Assigned task:
The required output consists solely of the lines from the line containing "of \(S\)-group schemes." through the end of the records, copied exactly.

== Records for processing ==

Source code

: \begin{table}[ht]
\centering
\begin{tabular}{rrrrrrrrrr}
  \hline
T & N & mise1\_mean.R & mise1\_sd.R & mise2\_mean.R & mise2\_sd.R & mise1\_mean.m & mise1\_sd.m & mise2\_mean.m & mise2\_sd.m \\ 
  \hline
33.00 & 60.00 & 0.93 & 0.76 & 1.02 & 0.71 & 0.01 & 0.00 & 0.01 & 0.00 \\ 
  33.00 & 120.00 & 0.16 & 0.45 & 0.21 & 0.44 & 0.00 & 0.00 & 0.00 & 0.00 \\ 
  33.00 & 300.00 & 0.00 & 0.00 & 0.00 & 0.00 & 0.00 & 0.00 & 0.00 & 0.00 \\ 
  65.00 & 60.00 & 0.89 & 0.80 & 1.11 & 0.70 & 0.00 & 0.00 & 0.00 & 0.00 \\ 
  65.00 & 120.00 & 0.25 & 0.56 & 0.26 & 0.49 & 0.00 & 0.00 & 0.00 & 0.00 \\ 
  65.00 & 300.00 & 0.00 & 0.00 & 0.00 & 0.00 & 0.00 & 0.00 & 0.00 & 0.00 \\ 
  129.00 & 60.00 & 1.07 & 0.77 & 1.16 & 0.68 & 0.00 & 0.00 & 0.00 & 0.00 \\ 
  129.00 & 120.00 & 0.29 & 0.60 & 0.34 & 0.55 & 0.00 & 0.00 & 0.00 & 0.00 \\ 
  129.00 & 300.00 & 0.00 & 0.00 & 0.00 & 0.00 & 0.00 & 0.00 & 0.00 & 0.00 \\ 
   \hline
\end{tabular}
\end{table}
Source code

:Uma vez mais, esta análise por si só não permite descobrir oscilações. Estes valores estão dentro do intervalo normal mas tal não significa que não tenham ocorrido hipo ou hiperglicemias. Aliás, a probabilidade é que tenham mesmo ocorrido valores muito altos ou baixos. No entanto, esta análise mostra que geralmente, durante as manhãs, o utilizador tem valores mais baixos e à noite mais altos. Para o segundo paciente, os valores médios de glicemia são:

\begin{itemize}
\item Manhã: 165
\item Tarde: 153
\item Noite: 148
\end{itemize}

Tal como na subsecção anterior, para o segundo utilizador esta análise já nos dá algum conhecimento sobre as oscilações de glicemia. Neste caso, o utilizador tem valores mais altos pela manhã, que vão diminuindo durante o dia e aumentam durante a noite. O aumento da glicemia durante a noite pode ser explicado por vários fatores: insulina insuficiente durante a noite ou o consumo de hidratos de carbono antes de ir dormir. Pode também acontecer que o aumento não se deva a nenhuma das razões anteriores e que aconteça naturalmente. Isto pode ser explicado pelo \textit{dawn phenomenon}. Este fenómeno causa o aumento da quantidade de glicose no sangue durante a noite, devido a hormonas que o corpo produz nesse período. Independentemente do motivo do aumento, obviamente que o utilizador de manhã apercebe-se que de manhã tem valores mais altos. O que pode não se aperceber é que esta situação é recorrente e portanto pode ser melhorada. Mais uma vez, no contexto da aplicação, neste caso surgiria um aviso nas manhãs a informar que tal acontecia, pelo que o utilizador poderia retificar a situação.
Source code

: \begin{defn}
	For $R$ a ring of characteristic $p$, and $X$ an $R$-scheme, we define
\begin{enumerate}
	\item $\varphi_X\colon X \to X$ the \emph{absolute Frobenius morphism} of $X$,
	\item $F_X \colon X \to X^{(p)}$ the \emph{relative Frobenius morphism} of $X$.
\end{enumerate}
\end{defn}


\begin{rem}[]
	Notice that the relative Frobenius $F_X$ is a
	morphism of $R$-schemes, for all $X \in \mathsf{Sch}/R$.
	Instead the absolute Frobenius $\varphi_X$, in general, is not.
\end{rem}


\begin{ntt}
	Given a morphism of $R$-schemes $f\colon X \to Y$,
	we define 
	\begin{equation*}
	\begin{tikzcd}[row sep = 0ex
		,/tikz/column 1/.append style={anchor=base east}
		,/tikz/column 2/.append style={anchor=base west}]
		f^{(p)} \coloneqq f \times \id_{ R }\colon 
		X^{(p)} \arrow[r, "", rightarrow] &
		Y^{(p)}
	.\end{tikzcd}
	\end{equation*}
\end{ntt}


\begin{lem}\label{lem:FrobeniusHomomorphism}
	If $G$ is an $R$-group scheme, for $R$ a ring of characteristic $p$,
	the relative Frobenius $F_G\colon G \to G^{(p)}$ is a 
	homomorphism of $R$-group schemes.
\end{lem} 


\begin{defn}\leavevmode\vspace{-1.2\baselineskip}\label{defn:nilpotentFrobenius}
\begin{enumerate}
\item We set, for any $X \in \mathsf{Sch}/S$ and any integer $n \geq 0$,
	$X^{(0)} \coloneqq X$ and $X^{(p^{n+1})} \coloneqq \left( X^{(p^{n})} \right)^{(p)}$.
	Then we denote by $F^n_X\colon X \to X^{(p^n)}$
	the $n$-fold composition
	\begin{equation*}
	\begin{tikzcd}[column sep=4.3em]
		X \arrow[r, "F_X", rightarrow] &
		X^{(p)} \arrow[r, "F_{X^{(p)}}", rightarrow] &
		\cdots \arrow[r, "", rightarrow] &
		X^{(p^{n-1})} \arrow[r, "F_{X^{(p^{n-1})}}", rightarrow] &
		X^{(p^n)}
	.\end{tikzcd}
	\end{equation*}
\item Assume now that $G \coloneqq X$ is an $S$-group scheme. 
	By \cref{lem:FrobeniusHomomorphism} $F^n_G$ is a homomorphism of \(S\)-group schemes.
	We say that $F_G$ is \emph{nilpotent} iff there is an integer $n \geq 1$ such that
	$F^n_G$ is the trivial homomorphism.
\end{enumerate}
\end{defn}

===

Written reply:
	By \cref{lem:FrobeniusHomomorphism} $F^n_G$ is a homomorphism of \(S\)-group schemes.
	We say that $F_G$ is \emph{nilpotent} iff there is an integer $n \geq 1$ such that
	$F^n_G$ is the trivial homomorphism.
\end{enumerate}
\end{defn}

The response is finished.